PROBLEM TO SOLVE ▸
Records follow. Select each line holding "detect".

:: RECORDS FOR PROCESSING ::

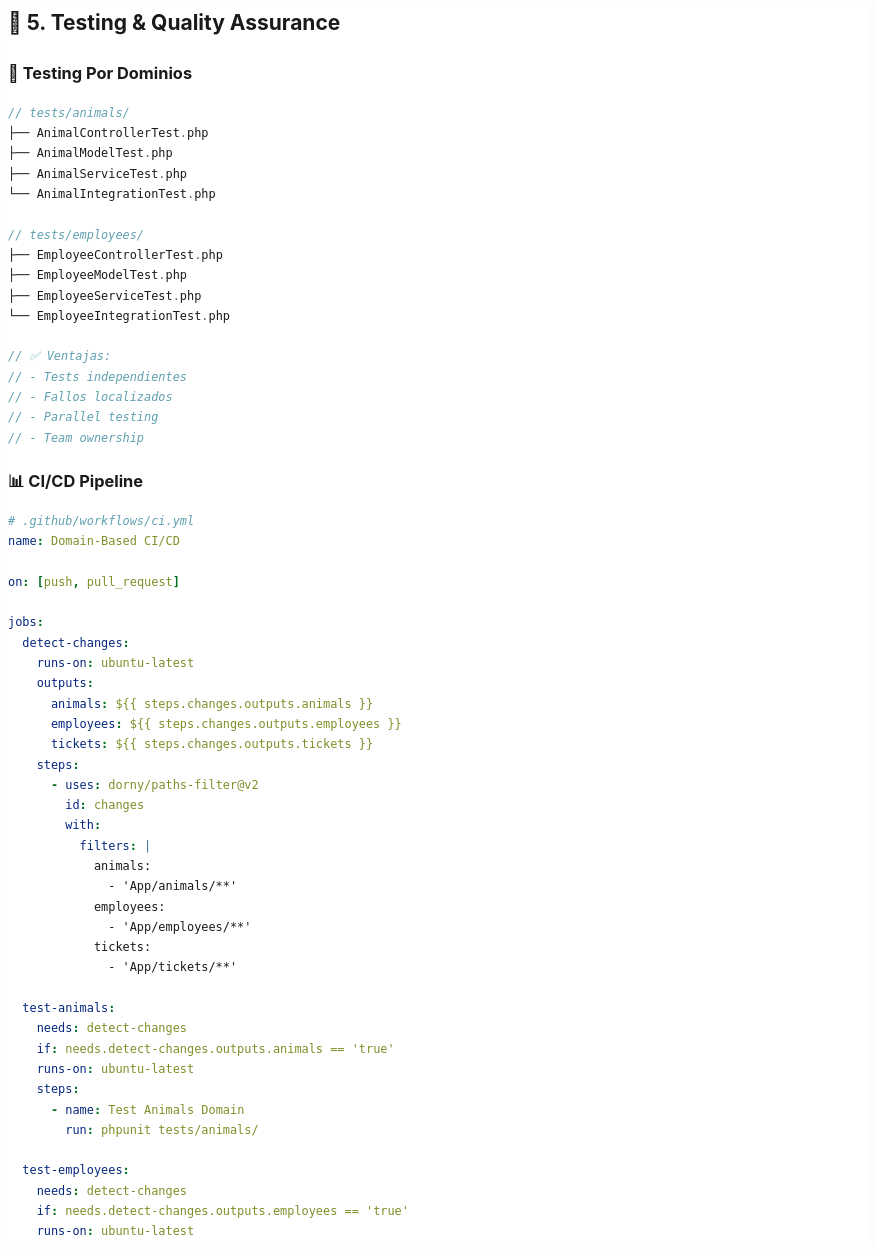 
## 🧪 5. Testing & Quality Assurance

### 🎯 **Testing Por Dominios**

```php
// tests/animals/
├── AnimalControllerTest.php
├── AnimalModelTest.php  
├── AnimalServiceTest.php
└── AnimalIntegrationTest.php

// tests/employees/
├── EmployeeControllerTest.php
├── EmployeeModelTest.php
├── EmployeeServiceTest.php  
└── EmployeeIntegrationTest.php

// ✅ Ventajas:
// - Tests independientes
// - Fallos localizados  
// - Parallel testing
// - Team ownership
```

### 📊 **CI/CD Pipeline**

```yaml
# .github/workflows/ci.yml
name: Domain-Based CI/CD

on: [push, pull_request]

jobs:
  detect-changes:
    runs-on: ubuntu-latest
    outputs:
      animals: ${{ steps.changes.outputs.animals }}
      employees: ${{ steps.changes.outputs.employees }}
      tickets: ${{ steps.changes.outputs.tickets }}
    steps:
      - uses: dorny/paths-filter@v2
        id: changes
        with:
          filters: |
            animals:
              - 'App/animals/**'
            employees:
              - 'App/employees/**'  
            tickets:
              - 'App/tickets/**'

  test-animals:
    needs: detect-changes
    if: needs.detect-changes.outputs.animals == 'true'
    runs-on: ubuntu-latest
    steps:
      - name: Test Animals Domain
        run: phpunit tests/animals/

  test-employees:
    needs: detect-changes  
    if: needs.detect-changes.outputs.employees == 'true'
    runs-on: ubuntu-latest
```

:::
:: RECORDS FOR PROCESSING ::

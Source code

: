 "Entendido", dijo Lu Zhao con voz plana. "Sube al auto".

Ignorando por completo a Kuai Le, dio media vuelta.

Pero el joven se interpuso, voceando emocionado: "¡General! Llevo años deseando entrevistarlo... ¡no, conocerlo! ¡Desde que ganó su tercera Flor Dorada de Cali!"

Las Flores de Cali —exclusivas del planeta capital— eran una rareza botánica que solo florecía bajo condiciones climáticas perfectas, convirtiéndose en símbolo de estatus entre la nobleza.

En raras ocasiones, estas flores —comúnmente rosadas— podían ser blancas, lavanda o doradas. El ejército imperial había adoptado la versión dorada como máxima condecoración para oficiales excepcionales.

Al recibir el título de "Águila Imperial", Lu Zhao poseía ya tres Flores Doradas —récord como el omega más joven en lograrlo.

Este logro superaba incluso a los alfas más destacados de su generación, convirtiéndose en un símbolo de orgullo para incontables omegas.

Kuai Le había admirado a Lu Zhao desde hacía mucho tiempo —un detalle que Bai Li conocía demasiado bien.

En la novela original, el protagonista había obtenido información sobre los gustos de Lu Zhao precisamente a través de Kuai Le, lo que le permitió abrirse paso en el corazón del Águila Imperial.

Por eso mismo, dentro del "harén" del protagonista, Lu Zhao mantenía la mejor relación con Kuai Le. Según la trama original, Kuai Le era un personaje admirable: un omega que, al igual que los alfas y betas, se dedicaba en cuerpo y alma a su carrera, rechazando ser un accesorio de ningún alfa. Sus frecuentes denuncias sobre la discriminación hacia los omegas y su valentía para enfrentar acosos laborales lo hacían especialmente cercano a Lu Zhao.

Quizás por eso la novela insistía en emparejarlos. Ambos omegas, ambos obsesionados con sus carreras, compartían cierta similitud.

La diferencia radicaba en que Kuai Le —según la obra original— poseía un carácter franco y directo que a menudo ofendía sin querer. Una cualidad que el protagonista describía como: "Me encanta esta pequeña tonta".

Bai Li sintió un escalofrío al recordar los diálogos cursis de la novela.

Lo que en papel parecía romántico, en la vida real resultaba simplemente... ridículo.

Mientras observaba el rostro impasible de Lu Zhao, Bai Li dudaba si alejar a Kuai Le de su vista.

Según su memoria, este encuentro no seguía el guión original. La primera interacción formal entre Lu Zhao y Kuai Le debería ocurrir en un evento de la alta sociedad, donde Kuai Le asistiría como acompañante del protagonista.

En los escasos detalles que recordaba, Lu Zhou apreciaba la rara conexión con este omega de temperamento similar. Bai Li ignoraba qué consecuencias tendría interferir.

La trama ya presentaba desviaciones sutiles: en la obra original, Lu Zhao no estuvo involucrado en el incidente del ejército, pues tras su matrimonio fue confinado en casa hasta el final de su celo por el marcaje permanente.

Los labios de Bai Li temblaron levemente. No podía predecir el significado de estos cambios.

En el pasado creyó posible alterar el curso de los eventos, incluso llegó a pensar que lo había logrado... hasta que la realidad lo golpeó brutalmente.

:::
:: RECORDS FOR PROCESSING ::

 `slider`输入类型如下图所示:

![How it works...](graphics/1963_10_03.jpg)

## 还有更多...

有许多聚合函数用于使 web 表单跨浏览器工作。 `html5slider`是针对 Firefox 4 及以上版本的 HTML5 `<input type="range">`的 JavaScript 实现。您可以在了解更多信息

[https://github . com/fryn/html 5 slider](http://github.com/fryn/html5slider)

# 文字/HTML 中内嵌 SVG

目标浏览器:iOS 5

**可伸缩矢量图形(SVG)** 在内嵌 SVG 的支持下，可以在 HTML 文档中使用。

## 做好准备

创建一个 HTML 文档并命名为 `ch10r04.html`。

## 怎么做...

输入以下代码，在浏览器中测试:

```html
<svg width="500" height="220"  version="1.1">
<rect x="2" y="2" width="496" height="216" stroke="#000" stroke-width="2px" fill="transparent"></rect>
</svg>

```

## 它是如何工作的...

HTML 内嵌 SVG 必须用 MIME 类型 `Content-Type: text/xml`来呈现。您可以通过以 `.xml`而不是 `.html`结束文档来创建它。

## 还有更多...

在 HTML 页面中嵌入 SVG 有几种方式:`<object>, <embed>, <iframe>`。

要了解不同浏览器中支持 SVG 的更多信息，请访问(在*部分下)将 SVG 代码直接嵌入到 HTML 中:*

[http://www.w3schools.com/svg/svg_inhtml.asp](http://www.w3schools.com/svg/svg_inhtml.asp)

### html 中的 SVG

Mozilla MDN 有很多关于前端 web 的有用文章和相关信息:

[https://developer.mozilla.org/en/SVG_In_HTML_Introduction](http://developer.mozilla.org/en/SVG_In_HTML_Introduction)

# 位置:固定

:::

RESULT OF THIS TASK ▸
  detect-changes:
    needs: detect-changes
    if: needs.detect-changes.outputs.animals == 'true'
    needs: detect-changes  
    if: needs.detect-changes.outputs.employees == 'true'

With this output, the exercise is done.